### Material supplied ###

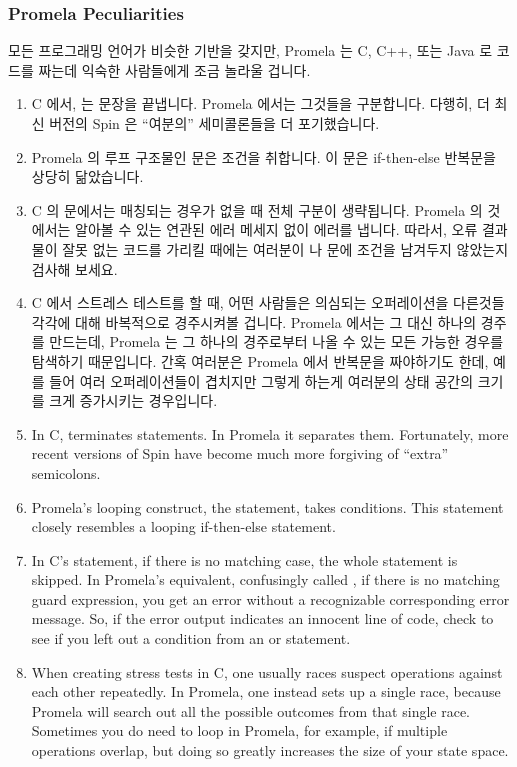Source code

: \subsubsection{Promela Peculiarities}
\label{sec:formal:Promela Peculiarities}

모든 프로그래밍 언어가 비슷한 기반을 갖지만, Promela 는 C, C++, 또는 Java 로
코드를 짜는데 익숙한 사람들에게 조금 놀라울 겁니다.

\iffalse

Although all computer languages have underlying similarities,
Promela will provide some surprises to people used to coding in C,
C++, or Java.

\fi

\begin{enumerate}
\item	C 에서, \qco{;} 는 문장을 끝냅니다.  Promela 에서는 그것들을
	구분합니다.
	다행히, 더 최신 버전의 Spin 은 ``여분의'' 세미콜론들을 더 포기했습니다.
\item	Promela 의 루프 구조물인  문은 조건을 취합니다.
	이  문은 if-then-else 반복문을 상당히 닮았습니다.
\item	C 의  문에서는 매칭되는 경우가 없을 때 전체 구분이
	생략됩니다.  Promela 의 것에서는 알아볼 수 있는 연관된 에러 메세지 없이
	에러를 냅니다.
	따라서, 오류 결과물이 잘못 없는 코드를 가리킬 때에는 여러분이 
	나  문에 조건을 남겨두지 않았는지 검사해 보세요.
\item	C 에서 스트레스 테스트를 할 때, 어떤 사람들은 의심되는 오퍼레이션을
	다른것들 각각에 대해 바복적으로 경주시켜볼 겁니다.  Promela 에서는 그
	대신 하나의 경주를 만드는데, Promela 는 그 하나의 경주로부터 나올 수
	있는 모든 가능한 경우를 탐색하기 때문입니다.  간혹 여러분은 Promela
	에서 반복문을 짜야하기도 한데, 예를 들어 여러 오퍼레이션들이 겹치지만
	그렇게 하는게 여러분의 상태 공간의 크기를 크게 증가시키는 경우입니다.

\iffalse

\item	In C, \qco{;} terminates statements.  In Promela it separates them.
	Fortunately, more recent versions of Spin have become
	much more forgiving of ``extra'' semicolons.
\item	Promela's looping construct, the  statement, takes
	conditions.
	This  statement closely resembles a looping if-then-else
	statement.
\item	In C's  statement, if there is no matching case, the whole
	statement is skipped.  In Promela's equivalent, confusingly called
	, if there is no matching guard expression, you get an error
	without a recognizable corresponding error message.
	So, if the error output indicates an innocent line of code,
	check to see if you left out a condition from an  or 
	statement.
\item	When creating stress tests in C, one usually races suspect operations
	against each other repeatedly.	In Promela, one instead sets up
	a single race, because Promela will search out all the possible
	outcomes from that single race.	Sometimes you do need to loop
	in Promela, for example, if multiple operations overlap, but
	doing so greatly increases the size of your state space.


\end{enumerate}
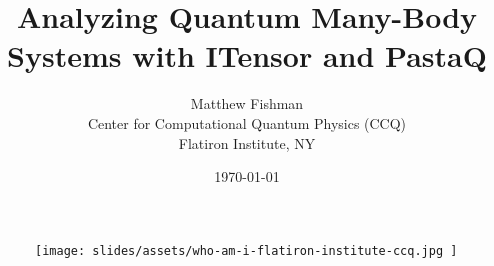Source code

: \documentclass{beamer}
\title{
  \centering
  Analyzing Quantum Many-Body Systems with ITensor and PastaQ
}
\author{
  \centering
  Matthew Fishman \\
  Center for Computational Quantum Physics (CCQ) \\
  Flatiron Institute, NY \\
  \myhref{mtfishman.github.io}{https://mtfishman.github.io/}
}
\date{\today}
\begin{document}
\begin{frame}

  \begin{center}

    \maketitle

  \end{center}

  \begin{figure}[T]

      \centering
      \texttt{[image: 
        slides/assets/who-am-i-flatiron-institute-ccq.jpg
      ]}

  \end{figure}

\end{frame}










































\end{document}
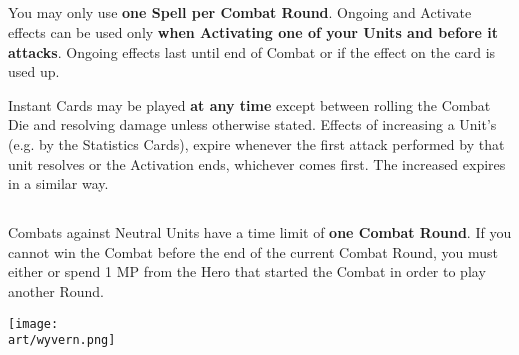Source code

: \begin{multicols}{2}
\subsection*{}
You may only use \textbf{one Spell per Combat Round}.
Ongoing  and  Activate effects can be used only \textbf{when Activating one of your Units and before it attacks}.
Ongoing effects last until end of Combat or if the effect on the card is used up.\par
Instant  Cards may be played \textbf{at any time} except between rolling the Combat Die and resolving damage unless otherwise stated.
Effects of increasing a Unit's  (e.g. by the Statistics Cards), expire whenever the first attack performed by that unit resolves or the Activation ends, whichever comes first.
The increased  expires in a similar way.
\subsection*{}
Combats against Neutral Units have a time limit of \textbf{one Combat Round}.
If you cannot win the Combat before the end of the current Combat Round, you must either  or spend 1 MP from the Hero that started the Combat in order to play another Round.\par

\bigskip


\vfill

\begin{center}
  \texttt{[image: \\art/wyvern.png]}
\end{center}

\filbreak

\subsection*{}


\end{multicols}
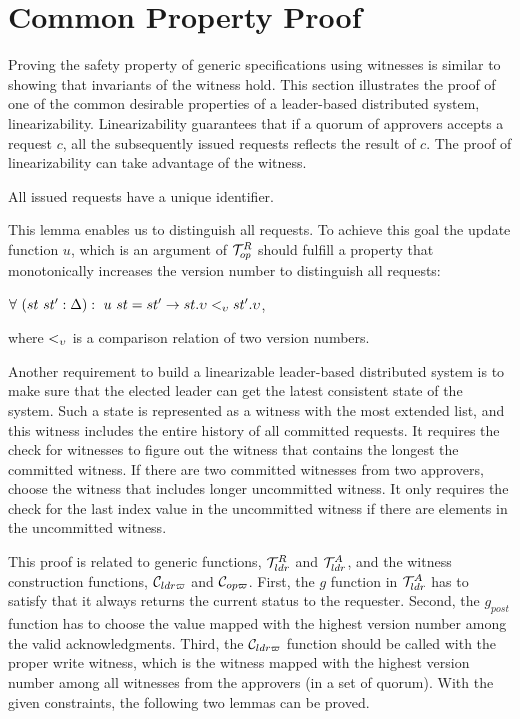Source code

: \section{Common Property Proof}
\label{chapter:witnesspassing:sec:prove-safety-with-witness}

Proving the safety property of generic specifications using witnesses is similar to showing that invariants of the witness hold.
This section illustrates the proof of one of the common desirable properties
of a leader-based distributed system, linearizability.
Linearizability guarantees that if a quorum of approvers accepts a request $c$, 
all the subsequently issued requests reflects the result of $c$. 
The proof of linearizability can take advantage of the witness. 

\begin{lemma}
All issued requests have a unique identifier.
\end{lemma}

This lemma enables us to distinguish all requests. To achieve this goal the 
update function $u$, which is an argument of $\mathcal{T}^{R}_{op}$ should fulfill a 
property that monotonically increases the version number to distinguish all
requests:
\begin{center}
$\forall \ (st \ st' : \Delta) : \ u \ st = st' \rightarrow st.\upsilon
<_{\upsilon} st'.\upsilon$,
\end{center}
where $<_{\upsilon}$ is a comparison relation of two version numbers.


Another requirement to build a linearizable leader-based distributed system is to make sure that the elected leader can get the latest consistent
state of the system. Such a state is represented as a witness with the most extended list, and this witness includes the entire history of all committed requests. 
It requires the check for witnesses to figure out the witness that contains the longest the committed witness. If there are two committed witnesses from two approvers, choose the witness that includes longer uncommitted witness. It only requires the check for the last index value in the uncommitted witness if there are elements in the uncommitted witness.


This proof is related to generic functions, $\mathcal{T}^{R}_{ldr}$ and $\mathcal{T}^{A}_{ldr}$, 
and the witness construction functions, $\mathcal{C}_{ldr\varpi}$ and $\mathcal{C}_{op\varpi}$.
First, the $g$ function in $\mathcal{T}^{A}_{ldr}$ has to satisfy that  
it always returns the current status to the requester.
Second, the $g_{post}$ function has to choose the value mapped with the highest version number among the valid acknowledgments. 
Third, the $\mathcal{C}_{ldr\varpi}$ function should be called with the proper write witness, which is the witness mapped with the highest version number among all witnesses from the approvers (in a set of quorum).
With the given constraints, the following two lemmas can be proved.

###

**Problem description:** Where the data above reaches the line holding "two version numbers.", begin printing, and stop after the line holding "state of the". Each line must be reproduced exactly, with nothing else added.

**Answer to the exercise:**
where $<_{\upsilon}$ is a comparison relation of two version numbers.


Another requirement to build a linearizable leader-based distributed system is to make sure that the elected leader can get the latest consistent
state of the system. Such a state is represented as a witness with the most extended list, and this witness includes the entire history of all committed requests. 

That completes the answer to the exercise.